#### PROBLEM DESCRIPTION:
From the line containing "<td>96</td>" down to the last line of the records below, restate each line word for word and leave out the rest.

#### DATA FOR PROCESSING:
------

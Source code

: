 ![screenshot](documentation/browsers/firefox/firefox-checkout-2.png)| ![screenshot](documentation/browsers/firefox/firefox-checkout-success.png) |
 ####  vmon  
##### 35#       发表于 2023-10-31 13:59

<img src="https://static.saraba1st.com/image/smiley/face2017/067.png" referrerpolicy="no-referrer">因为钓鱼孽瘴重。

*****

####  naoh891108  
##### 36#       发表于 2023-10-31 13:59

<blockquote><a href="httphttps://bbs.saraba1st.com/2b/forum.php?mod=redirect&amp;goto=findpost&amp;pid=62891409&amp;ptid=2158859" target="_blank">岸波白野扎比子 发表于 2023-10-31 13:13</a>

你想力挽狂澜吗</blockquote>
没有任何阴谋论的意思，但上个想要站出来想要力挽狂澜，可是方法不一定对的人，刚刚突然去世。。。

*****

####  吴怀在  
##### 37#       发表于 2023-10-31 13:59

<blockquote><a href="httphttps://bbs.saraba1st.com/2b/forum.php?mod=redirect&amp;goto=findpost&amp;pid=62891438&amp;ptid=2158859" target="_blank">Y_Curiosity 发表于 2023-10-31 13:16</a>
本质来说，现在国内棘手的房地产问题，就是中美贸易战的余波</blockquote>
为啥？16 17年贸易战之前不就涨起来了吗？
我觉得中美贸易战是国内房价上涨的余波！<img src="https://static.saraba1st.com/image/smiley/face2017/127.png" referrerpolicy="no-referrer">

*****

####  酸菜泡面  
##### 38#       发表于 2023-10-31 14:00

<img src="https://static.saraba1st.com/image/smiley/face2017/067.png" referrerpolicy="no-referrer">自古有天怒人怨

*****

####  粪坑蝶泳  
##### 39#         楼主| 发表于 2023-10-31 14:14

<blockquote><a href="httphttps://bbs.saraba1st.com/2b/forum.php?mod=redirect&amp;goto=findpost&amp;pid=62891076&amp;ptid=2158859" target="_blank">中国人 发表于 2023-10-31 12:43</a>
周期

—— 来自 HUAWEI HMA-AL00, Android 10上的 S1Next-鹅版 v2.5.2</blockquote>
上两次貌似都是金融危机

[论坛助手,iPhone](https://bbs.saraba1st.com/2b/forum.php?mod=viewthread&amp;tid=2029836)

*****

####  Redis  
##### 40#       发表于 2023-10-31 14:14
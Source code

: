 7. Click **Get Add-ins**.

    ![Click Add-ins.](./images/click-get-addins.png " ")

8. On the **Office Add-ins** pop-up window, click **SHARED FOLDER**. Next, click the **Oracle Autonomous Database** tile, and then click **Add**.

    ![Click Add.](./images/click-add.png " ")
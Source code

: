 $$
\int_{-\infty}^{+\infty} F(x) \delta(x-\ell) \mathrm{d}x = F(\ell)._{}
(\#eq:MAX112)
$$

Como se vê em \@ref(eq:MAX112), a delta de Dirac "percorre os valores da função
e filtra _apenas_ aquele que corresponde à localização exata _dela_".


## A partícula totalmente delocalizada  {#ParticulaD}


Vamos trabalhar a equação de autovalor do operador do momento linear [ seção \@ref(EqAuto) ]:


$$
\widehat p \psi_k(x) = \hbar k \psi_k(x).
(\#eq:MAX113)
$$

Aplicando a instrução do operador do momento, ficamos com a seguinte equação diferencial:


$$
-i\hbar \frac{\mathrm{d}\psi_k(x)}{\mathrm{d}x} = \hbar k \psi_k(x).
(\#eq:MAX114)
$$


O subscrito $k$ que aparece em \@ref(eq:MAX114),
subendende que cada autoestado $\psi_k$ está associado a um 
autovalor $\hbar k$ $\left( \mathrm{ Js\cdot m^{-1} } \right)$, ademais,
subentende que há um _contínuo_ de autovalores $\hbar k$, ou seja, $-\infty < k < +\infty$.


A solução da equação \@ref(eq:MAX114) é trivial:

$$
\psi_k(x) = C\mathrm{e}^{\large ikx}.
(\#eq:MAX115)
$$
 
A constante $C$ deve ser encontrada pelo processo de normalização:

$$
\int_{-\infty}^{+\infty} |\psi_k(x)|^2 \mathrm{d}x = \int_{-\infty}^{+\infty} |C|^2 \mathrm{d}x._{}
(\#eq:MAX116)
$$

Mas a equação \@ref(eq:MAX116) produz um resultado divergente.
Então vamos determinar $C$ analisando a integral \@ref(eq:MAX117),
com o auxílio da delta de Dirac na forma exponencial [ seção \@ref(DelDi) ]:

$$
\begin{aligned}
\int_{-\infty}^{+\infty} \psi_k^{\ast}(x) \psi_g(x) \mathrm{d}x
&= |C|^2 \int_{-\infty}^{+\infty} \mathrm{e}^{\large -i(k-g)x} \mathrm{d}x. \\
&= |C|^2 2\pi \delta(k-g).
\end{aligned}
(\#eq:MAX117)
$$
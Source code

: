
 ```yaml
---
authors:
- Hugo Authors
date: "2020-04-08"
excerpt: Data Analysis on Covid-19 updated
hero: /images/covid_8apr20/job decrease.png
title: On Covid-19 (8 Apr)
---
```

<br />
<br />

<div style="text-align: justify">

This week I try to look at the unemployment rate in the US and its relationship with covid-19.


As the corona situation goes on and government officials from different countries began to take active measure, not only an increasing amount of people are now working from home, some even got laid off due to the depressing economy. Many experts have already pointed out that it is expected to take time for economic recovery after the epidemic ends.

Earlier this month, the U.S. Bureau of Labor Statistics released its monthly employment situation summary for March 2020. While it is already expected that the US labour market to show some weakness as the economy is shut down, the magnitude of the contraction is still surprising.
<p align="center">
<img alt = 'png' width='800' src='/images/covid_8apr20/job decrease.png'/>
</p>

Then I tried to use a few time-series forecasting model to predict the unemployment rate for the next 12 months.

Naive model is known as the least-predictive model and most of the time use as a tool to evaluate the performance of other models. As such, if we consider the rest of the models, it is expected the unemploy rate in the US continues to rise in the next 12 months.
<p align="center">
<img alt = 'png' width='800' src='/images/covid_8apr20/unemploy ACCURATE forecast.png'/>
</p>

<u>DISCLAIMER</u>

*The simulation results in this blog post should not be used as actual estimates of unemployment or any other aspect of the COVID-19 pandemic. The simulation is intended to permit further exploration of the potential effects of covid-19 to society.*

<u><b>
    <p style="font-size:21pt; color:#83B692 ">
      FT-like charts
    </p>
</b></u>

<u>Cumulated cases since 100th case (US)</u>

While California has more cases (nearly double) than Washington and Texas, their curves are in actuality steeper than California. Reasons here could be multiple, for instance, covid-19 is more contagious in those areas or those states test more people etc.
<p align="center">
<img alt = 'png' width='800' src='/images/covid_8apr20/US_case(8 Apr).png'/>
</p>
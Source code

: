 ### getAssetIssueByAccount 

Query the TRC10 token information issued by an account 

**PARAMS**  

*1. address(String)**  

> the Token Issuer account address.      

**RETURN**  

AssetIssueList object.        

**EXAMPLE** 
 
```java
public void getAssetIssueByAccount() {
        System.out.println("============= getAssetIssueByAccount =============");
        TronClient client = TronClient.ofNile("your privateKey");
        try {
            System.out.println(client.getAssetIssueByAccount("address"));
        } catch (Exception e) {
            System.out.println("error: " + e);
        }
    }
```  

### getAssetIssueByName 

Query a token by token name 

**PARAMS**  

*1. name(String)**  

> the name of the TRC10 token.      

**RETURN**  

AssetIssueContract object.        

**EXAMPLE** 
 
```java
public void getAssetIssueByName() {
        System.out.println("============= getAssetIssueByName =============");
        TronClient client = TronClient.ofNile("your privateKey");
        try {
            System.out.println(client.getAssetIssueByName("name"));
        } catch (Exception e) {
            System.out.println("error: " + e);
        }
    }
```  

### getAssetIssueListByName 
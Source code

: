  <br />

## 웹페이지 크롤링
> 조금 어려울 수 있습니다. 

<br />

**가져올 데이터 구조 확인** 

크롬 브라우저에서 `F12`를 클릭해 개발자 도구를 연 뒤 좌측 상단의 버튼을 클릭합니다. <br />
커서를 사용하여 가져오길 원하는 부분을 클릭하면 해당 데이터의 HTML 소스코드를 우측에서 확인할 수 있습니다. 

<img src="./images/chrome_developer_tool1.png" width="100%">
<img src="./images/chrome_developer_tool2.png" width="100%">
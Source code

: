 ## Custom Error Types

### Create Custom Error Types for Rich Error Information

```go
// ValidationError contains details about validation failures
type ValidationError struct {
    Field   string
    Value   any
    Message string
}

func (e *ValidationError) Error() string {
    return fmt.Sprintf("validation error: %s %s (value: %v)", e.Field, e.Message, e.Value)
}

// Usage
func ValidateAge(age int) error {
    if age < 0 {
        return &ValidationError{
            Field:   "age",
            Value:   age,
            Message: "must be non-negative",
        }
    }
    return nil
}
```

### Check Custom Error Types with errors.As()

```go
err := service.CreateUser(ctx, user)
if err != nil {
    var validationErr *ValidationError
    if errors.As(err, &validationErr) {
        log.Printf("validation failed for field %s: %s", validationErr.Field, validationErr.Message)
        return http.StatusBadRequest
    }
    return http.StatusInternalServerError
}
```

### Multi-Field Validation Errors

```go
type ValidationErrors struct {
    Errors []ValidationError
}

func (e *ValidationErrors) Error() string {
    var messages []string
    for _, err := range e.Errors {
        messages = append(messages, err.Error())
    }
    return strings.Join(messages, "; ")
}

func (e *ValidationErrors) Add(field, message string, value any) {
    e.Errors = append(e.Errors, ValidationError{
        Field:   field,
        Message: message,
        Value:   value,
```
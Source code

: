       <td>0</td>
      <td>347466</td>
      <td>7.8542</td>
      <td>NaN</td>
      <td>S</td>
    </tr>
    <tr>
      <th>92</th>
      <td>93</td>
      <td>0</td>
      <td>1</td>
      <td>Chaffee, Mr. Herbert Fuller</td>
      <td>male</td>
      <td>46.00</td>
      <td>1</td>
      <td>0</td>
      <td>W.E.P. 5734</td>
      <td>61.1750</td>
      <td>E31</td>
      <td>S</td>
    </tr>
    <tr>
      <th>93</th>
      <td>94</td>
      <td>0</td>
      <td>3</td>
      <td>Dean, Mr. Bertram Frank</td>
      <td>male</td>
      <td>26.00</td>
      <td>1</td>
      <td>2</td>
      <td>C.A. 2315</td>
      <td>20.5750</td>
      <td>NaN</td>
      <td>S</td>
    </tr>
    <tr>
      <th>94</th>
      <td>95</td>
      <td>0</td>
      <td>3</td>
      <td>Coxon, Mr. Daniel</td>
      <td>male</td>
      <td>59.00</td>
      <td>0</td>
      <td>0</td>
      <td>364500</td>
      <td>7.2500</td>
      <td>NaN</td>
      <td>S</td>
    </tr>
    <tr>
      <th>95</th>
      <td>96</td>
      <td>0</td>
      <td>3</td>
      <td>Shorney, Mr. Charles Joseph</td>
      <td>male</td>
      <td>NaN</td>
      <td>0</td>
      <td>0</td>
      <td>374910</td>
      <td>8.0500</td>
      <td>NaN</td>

------

#### EXERCISE ANSWER:
      <td>96</td>
      <td>0</td>
      <td>3</td>
      <td>Shorney, Mr. Charles Joseph</td>
      <td>male</td>
      <td>NaN</td>
      <td>0</td>
      <td>0</td>
      <td>374910</td>
      <td>8.0500</td>
      <td>NaN</td>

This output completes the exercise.